━━━ The data

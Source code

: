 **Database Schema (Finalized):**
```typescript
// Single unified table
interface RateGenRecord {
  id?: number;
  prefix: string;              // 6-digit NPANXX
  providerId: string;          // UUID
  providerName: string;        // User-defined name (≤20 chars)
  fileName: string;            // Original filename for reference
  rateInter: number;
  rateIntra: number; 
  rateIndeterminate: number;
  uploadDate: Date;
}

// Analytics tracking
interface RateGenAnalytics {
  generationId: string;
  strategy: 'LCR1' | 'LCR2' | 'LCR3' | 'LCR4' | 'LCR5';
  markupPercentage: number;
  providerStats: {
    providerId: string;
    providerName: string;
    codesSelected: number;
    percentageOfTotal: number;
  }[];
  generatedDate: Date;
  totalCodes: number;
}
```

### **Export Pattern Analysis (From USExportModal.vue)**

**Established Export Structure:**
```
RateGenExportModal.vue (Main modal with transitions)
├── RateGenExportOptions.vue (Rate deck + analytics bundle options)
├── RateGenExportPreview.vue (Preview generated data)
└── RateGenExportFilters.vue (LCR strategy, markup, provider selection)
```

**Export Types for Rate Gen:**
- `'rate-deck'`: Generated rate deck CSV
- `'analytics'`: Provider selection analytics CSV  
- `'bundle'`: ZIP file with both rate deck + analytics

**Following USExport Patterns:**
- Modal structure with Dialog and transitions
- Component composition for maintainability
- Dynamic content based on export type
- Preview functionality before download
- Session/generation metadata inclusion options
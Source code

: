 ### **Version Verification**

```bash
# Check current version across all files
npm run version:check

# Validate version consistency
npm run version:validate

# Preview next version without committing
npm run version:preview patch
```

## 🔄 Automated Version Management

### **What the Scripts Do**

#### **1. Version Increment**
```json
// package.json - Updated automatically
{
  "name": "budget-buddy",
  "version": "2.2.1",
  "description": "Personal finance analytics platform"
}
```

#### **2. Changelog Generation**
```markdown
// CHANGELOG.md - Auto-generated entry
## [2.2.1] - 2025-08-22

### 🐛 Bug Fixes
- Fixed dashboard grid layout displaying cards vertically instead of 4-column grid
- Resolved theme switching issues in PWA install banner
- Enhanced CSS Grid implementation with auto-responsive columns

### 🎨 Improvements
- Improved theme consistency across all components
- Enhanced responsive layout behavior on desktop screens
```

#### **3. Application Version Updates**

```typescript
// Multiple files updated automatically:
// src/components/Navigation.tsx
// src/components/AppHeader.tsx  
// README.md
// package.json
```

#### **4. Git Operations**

━━━━━━

=== Work instruction ===
Among the lines above, show every one that contains the string "consistency".

=== Answer box ===
# Validate version consistency
- Improved theme consistency across all components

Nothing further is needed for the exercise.